··· Dataset entries ···

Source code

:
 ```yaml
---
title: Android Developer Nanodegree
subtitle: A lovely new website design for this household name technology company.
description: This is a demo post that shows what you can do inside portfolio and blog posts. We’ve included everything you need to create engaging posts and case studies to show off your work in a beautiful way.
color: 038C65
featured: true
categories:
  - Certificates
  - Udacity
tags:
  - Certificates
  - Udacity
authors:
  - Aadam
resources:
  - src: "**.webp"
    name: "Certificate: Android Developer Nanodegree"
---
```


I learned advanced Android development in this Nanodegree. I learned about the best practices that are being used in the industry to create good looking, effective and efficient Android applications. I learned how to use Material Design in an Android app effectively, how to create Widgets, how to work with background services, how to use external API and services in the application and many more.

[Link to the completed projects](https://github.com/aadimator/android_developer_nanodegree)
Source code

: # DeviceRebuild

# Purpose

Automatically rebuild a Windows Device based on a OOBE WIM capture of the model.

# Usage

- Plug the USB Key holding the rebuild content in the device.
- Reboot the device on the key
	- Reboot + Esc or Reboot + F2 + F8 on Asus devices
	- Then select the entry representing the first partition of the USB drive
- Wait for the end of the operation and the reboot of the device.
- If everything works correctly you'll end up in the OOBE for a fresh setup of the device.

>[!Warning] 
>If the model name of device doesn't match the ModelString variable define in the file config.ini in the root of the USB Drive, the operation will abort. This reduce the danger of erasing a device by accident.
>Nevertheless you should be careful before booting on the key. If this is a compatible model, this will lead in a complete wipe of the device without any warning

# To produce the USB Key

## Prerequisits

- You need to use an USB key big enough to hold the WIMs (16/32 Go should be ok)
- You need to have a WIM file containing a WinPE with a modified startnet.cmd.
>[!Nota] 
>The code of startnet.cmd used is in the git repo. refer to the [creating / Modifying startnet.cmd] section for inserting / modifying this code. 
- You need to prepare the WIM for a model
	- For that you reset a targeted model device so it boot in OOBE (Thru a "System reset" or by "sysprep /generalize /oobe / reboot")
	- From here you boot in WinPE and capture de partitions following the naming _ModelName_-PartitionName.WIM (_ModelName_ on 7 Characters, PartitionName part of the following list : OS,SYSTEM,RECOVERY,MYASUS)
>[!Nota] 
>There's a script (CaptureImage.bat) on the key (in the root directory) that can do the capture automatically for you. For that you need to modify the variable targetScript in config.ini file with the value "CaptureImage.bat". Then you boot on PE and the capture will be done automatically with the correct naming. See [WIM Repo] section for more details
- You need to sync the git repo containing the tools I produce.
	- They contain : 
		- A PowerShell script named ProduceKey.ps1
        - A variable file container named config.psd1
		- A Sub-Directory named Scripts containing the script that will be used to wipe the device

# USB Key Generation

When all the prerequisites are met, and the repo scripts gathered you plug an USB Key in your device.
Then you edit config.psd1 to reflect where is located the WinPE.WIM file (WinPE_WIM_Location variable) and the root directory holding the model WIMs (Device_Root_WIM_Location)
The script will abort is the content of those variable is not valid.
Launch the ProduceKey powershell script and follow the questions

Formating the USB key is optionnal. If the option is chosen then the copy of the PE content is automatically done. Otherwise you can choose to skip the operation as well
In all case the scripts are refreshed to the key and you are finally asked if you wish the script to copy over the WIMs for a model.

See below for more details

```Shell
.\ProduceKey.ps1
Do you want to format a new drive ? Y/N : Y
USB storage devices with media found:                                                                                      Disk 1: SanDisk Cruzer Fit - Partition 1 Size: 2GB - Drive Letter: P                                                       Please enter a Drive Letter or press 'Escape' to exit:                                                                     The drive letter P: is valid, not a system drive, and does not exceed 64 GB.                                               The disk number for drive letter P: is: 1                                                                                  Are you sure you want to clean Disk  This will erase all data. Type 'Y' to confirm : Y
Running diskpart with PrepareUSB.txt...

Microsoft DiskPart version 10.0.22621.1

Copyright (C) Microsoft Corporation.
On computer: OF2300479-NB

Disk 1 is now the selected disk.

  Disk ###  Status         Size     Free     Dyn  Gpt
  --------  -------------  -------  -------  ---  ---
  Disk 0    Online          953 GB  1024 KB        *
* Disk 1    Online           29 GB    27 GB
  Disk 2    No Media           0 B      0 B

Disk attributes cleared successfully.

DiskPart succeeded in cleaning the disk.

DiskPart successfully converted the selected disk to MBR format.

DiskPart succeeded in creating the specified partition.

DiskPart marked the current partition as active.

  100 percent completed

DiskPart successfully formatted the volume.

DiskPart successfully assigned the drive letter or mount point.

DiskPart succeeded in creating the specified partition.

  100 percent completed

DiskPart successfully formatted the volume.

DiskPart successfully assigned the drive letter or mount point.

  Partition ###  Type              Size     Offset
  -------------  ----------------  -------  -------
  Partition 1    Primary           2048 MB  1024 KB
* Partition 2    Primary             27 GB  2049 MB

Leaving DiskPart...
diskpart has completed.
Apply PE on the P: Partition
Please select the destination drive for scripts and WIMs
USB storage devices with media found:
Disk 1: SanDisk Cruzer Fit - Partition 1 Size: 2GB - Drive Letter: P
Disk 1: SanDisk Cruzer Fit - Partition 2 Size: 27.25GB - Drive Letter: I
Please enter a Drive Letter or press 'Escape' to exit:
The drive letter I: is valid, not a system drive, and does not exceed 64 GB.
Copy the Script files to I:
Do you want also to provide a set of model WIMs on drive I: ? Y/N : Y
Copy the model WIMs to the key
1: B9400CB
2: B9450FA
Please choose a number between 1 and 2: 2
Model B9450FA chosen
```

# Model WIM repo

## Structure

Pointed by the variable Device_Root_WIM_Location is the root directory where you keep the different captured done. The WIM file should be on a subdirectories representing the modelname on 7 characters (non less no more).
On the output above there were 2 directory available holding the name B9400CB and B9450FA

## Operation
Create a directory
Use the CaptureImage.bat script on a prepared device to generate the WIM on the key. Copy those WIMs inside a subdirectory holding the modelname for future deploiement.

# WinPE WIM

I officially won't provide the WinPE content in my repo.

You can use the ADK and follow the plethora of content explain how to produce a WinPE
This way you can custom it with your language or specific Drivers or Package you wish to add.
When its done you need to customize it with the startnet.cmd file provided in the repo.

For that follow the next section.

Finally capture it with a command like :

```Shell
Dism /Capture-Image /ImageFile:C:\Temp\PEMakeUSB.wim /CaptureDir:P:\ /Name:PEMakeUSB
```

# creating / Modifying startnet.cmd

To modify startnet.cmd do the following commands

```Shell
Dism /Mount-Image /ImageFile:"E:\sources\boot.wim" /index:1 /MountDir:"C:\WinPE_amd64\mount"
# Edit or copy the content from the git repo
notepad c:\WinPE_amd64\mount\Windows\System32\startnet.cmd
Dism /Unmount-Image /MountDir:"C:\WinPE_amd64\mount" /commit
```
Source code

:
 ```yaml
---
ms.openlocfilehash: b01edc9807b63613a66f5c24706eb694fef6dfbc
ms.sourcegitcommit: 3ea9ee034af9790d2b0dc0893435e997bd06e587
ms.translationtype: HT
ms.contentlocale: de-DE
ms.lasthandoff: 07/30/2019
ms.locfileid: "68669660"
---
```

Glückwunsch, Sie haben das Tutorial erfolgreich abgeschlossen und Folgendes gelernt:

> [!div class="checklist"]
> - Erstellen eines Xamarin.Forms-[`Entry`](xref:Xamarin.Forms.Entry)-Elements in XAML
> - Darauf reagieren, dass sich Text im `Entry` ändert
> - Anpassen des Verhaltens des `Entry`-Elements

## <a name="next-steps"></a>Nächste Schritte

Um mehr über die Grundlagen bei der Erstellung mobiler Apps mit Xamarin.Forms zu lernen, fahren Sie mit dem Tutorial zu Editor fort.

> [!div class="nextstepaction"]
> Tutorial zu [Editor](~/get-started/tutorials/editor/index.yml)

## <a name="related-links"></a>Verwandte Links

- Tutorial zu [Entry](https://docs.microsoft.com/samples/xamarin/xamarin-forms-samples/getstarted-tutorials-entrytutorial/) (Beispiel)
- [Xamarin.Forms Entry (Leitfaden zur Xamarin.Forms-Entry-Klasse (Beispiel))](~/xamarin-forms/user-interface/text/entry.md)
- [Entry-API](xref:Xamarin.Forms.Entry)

···

Note how many lines of the material contain the string "Dism". Then report that number by itself.

Written reply: 3